EXERCISE DETAILS: Copy each line of the entries below that contains the string "всех".

(Recorded data)
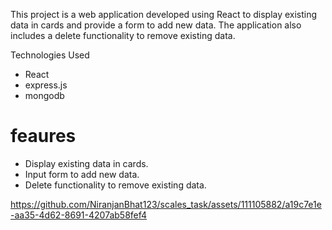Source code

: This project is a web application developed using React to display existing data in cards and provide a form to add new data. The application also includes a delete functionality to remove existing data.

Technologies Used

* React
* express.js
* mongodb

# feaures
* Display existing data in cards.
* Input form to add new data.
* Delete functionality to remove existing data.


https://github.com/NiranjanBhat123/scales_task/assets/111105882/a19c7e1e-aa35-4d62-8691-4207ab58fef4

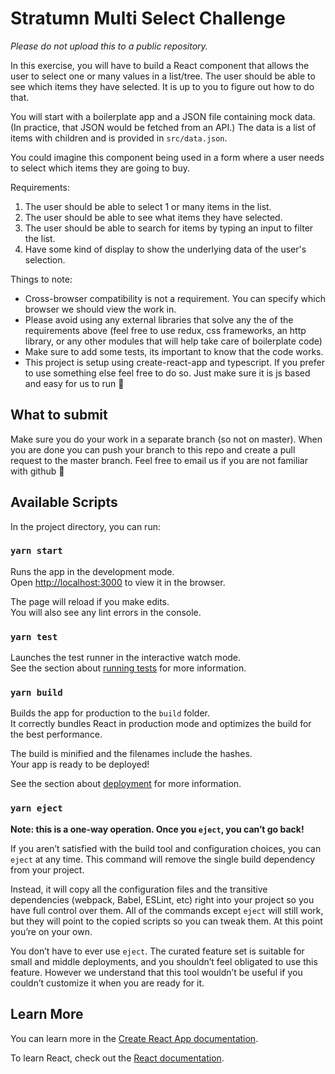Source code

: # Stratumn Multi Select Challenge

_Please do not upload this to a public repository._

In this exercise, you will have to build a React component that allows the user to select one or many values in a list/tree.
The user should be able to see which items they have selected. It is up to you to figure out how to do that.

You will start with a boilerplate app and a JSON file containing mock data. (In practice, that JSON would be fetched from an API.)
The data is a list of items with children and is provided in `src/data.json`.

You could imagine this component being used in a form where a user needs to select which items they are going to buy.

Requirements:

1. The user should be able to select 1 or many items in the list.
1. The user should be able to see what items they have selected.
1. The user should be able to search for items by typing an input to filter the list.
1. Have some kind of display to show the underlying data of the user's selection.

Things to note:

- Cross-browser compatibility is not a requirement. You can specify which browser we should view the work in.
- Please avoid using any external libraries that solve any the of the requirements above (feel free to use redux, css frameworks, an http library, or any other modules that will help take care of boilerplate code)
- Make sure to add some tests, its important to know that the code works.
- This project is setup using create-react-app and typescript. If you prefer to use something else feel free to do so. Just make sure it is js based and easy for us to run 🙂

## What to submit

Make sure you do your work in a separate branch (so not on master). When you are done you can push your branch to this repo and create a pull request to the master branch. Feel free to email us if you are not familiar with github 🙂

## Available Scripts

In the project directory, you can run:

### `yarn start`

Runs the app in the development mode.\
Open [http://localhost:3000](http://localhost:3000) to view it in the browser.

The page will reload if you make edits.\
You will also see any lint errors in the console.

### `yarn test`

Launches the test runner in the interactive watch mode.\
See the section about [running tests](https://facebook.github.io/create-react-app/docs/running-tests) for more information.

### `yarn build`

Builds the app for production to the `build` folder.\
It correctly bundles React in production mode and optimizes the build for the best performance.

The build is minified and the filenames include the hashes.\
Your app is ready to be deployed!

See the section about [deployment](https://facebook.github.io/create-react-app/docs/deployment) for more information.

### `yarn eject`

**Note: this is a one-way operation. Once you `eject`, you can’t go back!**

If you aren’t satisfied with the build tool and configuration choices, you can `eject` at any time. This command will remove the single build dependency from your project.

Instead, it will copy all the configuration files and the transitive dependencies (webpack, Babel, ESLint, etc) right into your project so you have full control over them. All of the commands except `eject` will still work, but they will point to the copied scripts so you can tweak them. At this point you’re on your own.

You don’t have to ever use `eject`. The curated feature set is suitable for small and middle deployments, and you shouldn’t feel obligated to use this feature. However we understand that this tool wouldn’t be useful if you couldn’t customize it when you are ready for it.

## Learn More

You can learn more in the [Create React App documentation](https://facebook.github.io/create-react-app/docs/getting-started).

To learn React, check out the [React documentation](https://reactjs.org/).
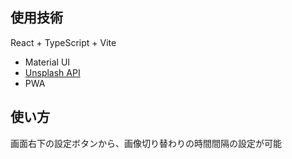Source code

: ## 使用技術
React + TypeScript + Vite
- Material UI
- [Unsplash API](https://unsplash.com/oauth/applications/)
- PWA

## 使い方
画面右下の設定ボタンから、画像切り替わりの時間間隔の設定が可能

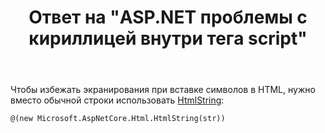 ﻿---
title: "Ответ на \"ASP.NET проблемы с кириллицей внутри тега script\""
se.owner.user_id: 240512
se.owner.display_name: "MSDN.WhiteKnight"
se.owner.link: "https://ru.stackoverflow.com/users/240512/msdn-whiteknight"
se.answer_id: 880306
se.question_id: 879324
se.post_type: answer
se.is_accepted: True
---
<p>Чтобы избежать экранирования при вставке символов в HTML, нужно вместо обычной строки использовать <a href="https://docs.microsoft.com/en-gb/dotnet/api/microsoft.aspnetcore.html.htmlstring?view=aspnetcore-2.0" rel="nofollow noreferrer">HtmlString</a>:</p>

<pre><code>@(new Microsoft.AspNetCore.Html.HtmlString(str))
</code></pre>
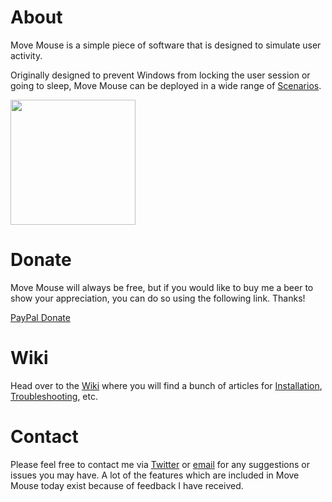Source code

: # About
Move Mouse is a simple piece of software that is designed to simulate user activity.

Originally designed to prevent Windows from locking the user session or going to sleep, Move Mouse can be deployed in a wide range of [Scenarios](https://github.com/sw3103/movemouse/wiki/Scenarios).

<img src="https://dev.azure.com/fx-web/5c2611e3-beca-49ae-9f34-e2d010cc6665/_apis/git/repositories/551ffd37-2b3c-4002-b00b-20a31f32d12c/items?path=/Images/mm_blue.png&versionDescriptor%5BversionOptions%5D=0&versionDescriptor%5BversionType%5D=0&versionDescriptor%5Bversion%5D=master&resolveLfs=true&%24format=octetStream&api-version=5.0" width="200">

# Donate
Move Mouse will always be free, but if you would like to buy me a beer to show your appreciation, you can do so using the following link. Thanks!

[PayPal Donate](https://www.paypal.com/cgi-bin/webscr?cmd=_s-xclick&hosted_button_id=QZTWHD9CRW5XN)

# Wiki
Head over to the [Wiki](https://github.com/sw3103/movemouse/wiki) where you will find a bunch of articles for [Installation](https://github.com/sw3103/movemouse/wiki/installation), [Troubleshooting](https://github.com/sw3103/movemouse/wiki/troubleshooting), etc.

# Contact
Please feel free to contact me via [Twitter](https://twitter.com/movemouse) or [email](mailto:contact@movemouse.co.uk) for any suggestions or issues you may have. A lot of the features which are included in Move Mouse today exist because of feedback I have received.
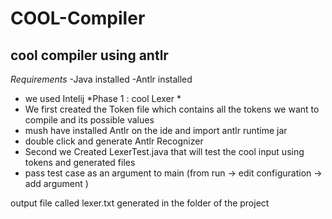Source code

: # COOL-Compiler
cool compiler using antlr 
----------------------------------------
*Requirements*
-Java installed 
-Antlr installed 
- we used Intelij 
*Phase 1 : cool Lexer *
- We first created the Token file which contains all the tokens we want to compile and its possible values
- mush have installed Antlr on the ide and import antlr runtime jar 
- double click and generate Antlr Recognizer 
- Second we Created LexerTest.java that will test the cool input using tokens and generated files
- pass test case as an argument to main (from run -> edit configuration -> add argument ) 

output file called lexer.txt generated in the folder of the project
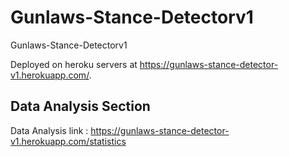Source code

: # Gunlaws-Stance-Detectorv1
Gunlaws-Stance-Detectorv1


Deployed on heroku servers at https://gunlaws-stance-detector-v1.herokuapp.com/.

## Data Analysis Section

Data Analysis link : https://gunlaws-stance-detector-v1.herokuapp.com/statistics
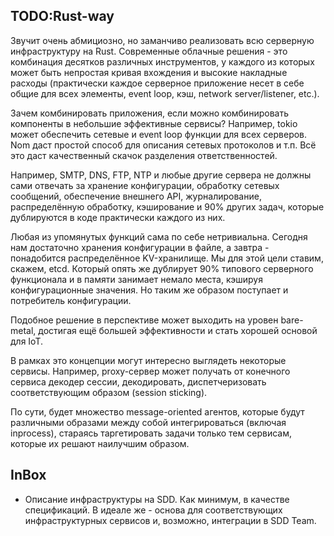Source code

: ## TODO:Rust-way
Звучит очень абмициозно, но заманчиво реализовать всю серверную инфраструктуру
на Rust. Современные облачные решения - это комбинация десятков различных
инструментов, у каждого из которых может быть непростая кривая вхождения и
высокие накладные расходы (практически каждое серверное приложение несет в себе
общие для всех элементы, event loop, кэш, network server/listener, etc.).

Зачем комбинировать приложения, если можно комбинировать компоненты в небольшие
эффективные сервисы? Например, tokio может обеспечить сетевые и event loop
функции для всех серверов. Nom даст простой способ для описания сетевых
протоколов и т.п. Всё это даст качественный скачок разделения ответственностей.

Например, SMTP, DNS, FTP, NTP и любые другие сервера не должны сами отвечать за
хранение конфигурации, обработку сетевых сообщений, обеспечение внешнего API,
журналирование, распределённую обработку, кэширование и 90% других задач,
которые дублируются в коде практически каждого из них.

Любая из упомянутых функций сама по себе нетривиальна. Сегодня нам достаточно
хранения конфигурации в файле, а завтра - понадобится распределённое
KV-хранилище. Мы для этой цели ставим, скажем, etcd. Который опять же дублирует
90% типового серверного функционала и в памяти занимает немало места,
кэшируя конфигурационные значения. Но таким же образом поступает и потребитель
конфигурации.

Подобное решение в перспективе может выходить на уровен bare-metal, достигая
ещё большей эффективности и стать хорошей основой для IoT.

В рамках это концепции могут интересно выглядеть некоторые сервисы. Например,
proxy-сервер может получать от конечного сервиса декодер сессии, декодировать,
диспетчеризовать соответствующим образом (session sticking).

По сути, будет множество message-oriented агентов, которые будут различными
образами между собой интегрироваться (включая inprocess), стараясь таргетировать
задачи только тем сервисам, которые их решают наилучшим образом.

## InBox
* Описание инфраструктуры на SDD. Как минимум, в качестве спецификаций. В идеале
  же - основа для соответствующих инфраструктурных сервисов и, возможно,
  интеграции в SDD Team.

ANSWER SPACE:
общие для всех элементы, event loop, кэш, network server/listener, etc.).
функции для всех серверов. Nom даст простой способ для описания сетевых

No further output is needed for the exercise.